Assignment: Look below for the line holding "- PathSeparator" and the line holding "MIT License". Transcribe exactly those lines and all lines between them, nothing more.
------------------------------
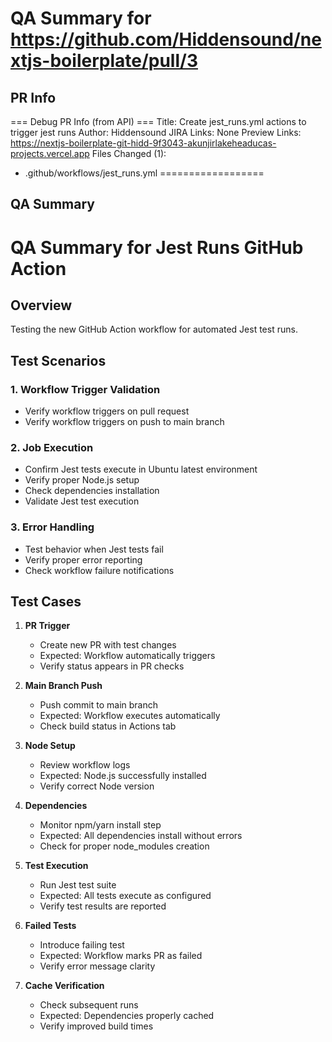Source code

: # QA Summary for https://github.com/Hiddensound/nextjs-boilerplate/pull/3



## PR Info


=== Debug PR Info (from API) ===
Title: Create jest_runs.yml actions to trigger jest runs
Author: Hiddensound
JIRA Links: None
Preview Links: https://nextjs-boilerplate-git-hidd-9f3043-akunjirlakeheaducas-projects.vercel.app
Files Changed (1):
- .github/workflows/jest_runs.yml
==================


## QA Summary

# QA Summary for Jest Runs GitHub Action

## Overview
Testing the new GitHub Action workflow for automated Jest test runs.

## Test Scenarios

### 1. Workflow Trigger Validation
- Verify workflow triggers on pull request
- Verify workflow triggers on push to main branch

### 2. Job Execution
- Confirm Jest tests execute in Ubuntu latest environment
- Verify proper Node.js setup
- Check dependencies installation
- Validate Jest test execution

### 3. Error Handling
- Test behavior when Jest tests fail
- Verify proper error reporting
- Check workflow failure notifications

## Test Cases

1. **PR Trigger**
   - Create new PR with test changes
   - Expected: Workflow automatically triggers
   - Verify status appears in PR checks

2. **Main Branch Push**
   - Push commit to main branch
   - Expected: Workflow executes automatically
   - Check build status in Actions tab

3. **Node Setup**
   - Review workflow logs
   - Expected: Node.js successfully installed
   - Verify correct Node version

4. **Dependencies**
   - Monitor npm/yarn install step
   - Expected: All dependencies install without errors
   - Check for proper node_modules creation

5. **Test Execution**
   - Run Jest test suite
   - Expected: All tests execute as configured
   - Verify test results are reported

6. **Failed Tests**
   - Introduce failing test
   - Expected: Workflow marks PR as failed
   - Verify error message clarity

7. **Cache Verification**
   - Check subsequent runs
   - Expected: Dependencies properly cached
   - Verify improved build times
------------------------------
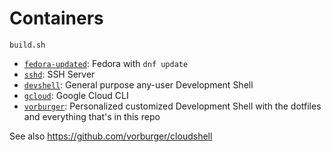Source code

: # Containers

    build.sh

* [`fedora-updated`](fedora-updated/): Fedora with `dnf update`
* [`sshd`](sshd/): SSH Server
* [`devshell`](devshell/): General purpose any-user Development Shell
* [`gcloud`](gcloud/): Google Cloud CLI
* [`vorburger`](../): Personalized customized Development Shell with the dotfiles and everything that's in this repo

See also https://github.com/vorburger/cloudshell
------------------------------
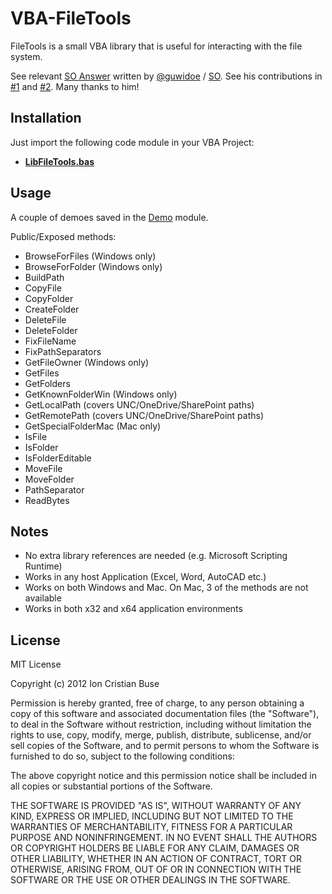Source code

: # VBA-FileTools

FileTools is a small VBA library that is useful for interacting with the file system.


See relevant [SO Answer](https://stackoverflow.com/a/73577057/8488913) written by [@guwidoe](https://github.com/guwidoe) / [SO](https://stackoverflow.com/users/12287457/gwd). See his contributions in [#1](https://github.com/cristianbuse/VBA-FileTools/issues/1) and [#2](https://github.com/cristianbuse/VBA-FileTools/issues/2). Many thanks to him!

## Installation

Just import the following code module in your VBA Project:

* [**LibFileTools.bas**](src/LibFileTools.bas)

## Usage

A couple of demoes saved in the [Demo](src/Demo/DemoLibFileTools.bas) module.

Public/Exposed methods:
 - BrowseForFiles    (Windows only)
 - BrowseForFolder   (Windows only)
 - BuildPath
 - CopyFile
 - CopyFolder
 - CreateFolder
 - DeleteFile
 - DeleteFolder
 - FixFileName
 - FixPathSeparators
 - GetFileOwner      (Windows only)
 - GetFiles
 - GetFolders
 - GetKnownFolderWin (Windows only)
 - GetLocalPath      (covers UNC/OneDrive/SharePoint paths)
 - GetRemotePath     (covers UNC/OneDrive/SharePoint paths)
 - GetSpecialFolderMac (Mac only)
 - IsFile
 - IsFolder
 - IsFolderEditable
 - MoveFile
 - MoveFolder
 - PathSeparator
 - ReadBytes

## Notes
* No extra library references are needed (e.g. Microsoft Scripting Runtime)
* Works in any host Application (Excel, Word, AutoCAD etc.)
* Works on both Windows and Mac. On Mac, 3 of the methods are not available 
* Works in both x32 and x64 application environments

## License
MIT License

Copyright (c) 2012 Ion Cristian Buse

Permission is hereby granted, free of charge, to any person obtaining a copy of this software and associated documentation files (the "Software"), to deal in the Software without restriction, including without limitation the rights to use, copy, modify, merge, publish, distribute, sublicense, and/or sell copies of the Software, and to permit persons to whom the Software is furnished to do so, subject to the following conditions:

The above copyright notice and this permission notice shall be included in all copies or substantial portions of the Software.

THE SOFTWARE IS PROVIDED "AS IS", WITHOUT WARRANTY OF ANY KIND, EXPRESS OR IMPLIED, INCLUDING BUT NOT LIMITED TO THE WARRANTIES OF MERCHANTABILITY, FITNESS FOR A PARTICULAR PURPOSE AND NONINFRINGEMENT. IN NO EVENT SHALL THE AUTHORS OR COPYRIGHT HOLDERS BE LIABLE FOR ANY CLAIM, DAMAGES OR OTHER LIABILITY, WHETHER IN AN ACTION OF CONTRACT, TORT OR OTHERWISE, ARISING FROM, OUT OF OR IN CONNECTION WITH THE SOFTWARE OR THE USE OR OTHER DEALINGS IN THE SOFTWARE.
------------------------------
Task result:
 - PathSeparator
 - ReadBytes

## Notes
* No extra library references are needed (e.g. Microsoft Scripting Runtime)
* Works in any host Application (Excel, Word, AutoCAD etc.)
* Works on both Windows and Mac. On Mac, 3 of the methods are not available 
* Works in both x32 and x64 application environments

## License
MIT License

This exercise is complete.